Using an SSH tunnel and SOCKS proxy to avoid paywalls

Part of my life as somebody who regularly reads academic papers is dealing with the paywalls that most of them are locked behind. I hate them with the passion of a thousand fiery suns when I encounter them; fortunately I don’t often have to since I spend most of my life on campus. But for those times when (god forbid) I have to access imprisoned documents from the luxury of my own home, I can either stare balefully at the paywall screen, fight with the library’s often-misconfigured proxy service, or […drum roll…] pretend I’m on the University’s network by tunneling in over SSH!

This method is for Mac OS X 10.9 “Mavericks”: we’ll be directing HTTP traffic through 8080 instead of 80 using a SOCKS proxy and SSH tunnel into a server within the network you want to appear to be coming from.

First, open System Preferences > Network > Advanced > Proxies. Select the SOCKS proxy option and put “localhost” for the host and 8080 for the port. It doesn’t matter if you turn it on at this point, just make sure you click “save” and “apply” to save these options.

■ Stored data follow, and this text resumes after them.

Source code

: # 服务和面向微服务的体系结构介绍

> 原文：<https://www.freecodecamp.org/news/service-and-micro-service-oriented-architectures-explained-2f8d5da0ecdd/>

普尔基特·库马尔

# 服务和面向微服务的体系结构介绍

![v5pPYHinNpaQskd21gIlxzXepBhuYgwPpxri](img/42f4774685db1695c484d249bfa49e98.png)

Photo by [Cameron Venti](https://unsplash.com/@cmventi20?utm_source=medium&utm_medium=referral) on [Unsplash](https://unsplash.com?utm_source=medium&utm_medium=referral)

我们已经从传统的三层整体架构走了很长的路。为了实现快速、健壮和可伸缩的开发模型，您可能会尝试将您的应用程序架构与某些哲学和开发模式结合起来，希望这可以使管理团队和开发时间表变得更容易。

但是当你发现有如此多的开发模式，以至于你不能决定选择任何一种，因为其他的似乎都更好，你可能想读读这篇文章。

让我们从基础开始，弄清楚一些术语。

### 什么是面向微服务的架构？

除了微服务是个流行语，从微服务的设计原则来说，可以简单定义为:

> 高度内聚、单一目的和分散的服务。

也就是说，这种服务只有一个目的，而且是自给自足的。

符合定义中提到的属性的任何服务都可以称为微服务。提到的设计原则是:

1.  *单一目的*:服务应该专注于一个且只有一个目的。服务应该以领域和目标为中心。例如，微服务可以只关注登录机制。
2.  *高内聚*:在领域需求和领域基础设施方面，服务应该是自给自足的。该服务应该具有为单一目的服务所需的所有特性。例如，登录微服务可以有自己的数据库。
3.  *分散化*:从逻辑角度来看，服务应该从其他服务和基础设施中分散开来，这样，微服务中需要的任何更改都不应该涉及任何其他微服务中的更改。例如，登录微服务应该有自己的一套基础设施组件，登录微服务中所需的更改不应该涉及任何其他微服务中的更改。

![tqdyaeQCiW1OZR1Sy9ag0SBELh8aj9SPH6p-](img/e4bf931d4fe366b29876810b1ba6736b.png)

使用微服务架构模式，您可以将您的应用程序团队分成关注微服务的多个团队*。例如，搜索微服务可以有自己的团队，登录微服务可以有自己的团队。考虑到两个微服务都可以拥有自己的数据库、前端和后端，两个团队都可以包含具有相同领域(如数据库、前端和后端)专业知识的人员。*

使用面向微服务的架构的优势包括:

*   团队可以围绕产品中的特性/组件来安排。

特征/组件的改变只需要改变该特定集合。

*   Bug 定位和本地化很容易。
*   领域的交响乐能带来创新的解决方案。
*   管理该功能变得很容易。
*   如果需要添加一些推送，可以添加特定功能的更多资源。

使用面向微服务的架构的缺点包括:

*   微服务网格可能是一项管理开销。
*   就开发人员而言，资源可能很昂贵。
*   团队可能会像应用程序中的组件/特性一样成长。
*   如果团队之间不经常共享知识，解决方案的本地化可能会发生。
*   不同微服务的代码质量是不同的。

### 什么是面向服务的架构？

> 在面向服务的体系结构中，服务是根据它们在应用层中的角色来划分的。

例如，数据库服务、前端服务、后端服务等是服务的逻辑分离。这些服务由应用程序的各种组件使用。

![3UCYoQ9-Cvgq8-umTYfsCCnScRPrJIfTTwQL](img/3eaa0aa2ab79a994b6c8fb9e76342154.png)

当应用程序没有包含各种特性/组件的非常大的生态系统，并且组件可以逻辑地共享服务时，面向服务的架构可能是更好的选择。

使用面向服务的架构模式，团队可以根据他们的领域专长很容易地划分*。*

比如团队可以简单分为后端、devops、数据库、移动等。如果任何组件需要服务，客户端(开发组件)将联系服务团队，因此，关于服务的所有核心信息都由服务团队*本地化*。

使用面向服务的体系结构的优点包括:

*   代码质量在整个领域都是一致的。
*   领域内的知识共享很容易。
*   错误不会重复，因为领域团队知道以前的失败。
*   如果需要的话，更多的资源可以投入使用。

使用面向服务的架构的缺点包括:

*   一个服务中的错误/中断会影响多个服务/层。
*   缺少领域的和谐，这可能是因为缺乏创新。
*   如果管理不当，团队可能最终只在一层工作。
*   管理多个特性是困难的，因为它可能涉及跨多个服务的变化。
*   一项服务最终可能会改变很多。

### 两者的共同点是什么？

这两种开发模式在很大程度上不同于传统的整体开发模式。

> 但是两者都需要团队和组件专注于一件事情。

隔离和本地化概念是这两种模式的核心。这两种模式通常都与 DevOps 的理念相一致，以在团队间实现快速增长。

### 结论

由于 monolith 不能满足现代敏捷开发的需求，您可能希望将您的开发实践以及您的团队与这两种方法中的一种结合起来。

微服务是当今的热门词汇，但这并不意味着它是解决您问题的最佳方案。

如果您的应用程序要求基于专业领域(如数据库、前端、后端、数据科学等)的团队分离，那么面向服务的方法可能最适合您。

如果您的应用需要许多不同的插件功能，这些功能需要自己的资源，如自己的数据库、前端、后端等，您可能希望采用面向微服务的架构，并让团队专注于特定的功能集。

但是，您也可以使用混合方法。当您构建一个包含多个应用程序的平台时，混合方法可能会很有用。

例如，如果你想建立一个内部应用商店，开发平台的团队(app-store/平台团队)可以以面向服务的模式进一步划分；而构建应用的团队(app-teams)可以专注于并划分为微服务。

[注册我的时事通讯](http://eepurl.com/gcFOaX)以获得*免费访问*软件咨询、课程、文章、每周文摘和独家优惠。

Next, copy these two functions* into your .bashrc file or wherever else you keep your repository of neat bash functions, making sure to change the ssh login on line 7:

function toggleproxy {
# checks to see if SOCKS proxy is enabled
if [[ $(networksetup -getsocksfirewallproxy Wi-Fi | grep '^Enabled') == "Enabled: No" ]]; then
networksetup -setsocksfirewallproxystate Wi-Fi on
echo "SOCKS on!"
# checks to see if there's an existing SSH tunnel and if not, it starts one
if [[ -z $(ps aux | grep '[0-9] ssh -D 8080') ]]; then
echo -ne "Don't see a ssh tunnel on 8080 active, starting one now..."
ssh -D 8080 -f -C -q -N USERNAME@HOSTNAME.EDU # Change this from the defaults!
[[ $? == 0 ]] && echo " success!" || echo " failed 😦"
fi
else
networksetup -setsocksfirewallproxystate Wi-Fi off
# only show this message if there's an active SSH tunnel
if [[ -n $(ps aux | grep '[0-9] ssh -D 8080') ]]; then
echo "SOCKS off! You may want to kill your existing SSH tunnels with 'killtunnel'."
else
echo "SOCKS off!"
fi
fi
}
function maketunnel {
ssh -D 8080 -f -C -q -N USERNAME@HOSTNAME.EDU # Change this from the defaults!
}
## kills all SSH connections with port forwarding to 8080
function killtunnel {
for x in `ps -u $USER | grep -P '[0-9] ssh -D 8080' | awk '{print $2}'`; do
kill $x
done
}
view raw toggleproxy.sh hosted with ❤ by GitHub

Once this is saved and loaded into your profile, just run  

 toggleproxy 

from your command line to automatically switch the SOCKS proxy on or off. If you’re turning it on, the function will attempt to open a new SSH tunnel if it doesn’t detect one already present.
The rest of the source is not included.